I do agree that it does look like it has been done by an apprentice but the way you have written that isn't very nice at all. You could have went about that a whole different way without being insulting.
You are rude.


----------



## diamonddan (Feb 27, 2008)

'constructive criticism'. was all i added , if she dont want to hear it than dont post it ...


----------



## Wrasse (Feb 27, 2008)

I love it. 

Loved the studio too, very professional and very helpful.
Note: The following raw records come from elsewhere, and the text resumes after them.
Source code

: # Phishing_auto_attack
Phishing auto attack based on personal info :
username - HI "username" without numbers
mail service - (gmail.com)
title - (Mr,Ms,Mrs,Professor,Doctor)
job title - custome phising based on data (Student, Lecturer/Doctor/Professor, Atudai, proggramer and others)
I am going back there for my next tatt as soon as I find the perfect design for what I want. 

Way to go Tsi !


----------



## Renagade (Feb 27, 2008)

i like the gecko, not to sure about the shadowing.


----------



## Sidonia (Feb 27, 2008)

diamonddan said:


> 'constructive criticism'. was all i added , if she dont want to hear it than dont post it ...
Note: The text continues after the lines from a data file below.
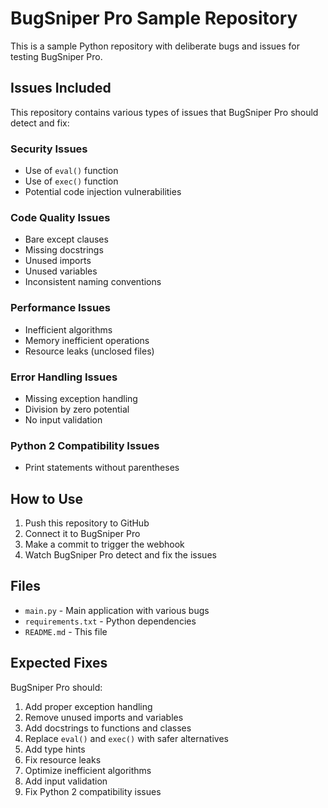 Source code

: # BugSniper Pro Sample Repository

This is a sample Python repository with deliberate bugs and issues for testing BugSniper Pro.

## Issues Included

This repository contains various types of issues that BugSniper Pro should detect and fix:

### Security Issues
- Use of `eval()` function
- Use of `exec()` function
- Potential code injection vulnerabilities

### Code Quality Issues
- Bare except clauses
- Missing docstrings
- Unused imports
- Unused variables
- Inconsistent naming conventions

### Performance Issues
- Inefficient algorithms
- Memory inefficient operations
- Resource leaks (unclosed files)

### Error Handling Issues
- Missing exception handling
- Division by zero potential
- No input validation

### Python 2 Compatibility Issues
- Print statements without parentheses

## How to Use

1. Push this repository to GitHub
2. Connect it to BugSniper Pro
3. Make a commit to trigger the webhook
4. Watch BugSniper Pro detect and fix the issues

## Files

- `main.py` - Main application with various bugs
- `requirements.txt` - Python dependencies
- `README.md` - This file

## Expected Fixes

BugSniper Pro should:
1. Add proper exception handling
2. Remove unused imports and variables
3. Add docstrings to functions and classes
4. Replace `eval()` and `exec()` with safer alternatives
5. Add type hints
6. Fix resource leaks
7. Optimize inefficient algorithms
8. Add input validation
9. Fix Python 2 compatibility issues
I can't see how telling somebody how crap something is without any ideas/suggestions is constructive.


----------



## Sidonia (Feb 27, 2008)

Renagade said:


> i like the gecko, not to sure about the shadowing.
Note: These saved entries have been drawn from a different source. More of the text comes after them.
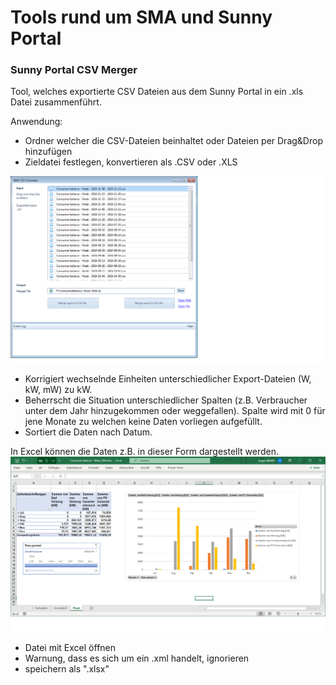 # Tools rund um SMA und Sunny Portal

### Sunny Portal CSV Merger

Tool, welches exportierte CSV Dateien aus dem Sunny Portal in ein .xls Datei zusammenführt.

Anwendung:
-	Ordner welcher die CSV-Dateien beinhaltet oder Dateien per Drag&Drop hinzufügen
-	Zieldatei festlegen, konvertieren als .CSV oder .XLS


![](https://github.com/Alfa-Soft/SMA-Tools/blob/main/CSV-Converter/Misc/SMA-CSV-Converter.png)

-	Korrigiert wechselnde Einheiten unterschiedlicher Export-Dateien (W, kW, mW) zu kW.
-	Beherrscht die Situation unterschiedlicher Spalten (z.B. Verbraucher  unter dem Jahr hinzugekommen oder weggefallen). Spalte wird mit 0 für jene Monate zu welchen keine Daten vorliegen aufgefüllt.
-	Sortiert die Daten nach Datum.

In Excel können die Daten z.B. in dieser Form dargestellt werden.
![](https://github.com/Alfa-Soft/SMA-Tools/blob/main/CSV-Converter/Misc/xlsPivot.png)
-   Datei mit Excel öffnen
-   Warnung, dass es sich um ein .xml handelt, ignorieren
-   speichern als ".xlsx"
I thought it was very dark also for shadowing.


----------



## nightowl (Feb 27, 2008)

diamonddan said:


> 'constructive criticism'. was all i added , if she dont want to hear it than dont post it ...



sorry dude, that wasn't constructive.....more like degrading! 

Regardless of people's opinions, thanks for posting the pic Tsidasa.


----------



## Tsidasa (Feb 27, 2008)

oh yeah the shadowing is quite dark at the moment til it heals, it will fade right back as it's grey wash


----------



## Bill07 (Feb 27, 2008)

see how tattooing drags everything down all starts nice then bang just like society now this practice has become commonplace society has also begun to be dragged down with it


----------



## Tsidasa (Feb 27, 2008)

rofl bill


----------



## itbites (Feb 27, 2008)

*looks ok*


----------



## itbites (Feb 27, 2008)

*Anyways good concept that shakey outline can be re-outlined quite easily also..*


----------



## dragon-lover (Feb 27, 2008)

Kool!! thats awsome Jen


----------



## Tsidasa (Feb 27, 2008)

dragon-lover said:


> Kool!! thats awsome Jen


cheers Shell =)


----------



## Meechee (Feb 27, 2008)

Think someone needs to take a chill pill


----------



## mckellar007 (Feb 27, 2008)

awsome tatt!!


----------



## Trouble (Feb 27, 2008)

AWESOME looking tattoo Tsidasa  Great design

Diamonddan, wake up to yourself... I bet you don't know art when you see it.
As for those 'stretchmarks', I don't know where you got it from...
Great way to ruin a thread, thanks alot :evil:


----------



## Sidonia (Feb 27, 2008)

I apologies for my comments.

I am always analyzing tattoos/art at the moment because I am trying to find wants best for me so right now instead of just appreciating a tattoo for what it is I’m breaking it down and criticizing because I want what’s best for me.

I do not think your tattoo is bad and I’m sorry for offending you, I had no intention of offending you when I posted. I just didn’t think properly before I started going off in my little rant.

You didn’t ask for criticism and I shouldn’t have given it.


----------



## Surfcop24 (Feb 27, 2008)

VERY CUTE!!!...... Love it...


----------



## moosenoose (Feb 27, 2008)

I like it, and the colours are superb. Any blind fool can see it's a gecko so what's the problem?  Beats my fish tatt.....that for sure :lol: hehehehe


----------



## kelly (Feb 27, 2008)

Looks good Jen!
Don't worry about "some people" (idiots, know-it-alls etc)


----------



## FAY (Feb 27, 2008)

Enough said...


----------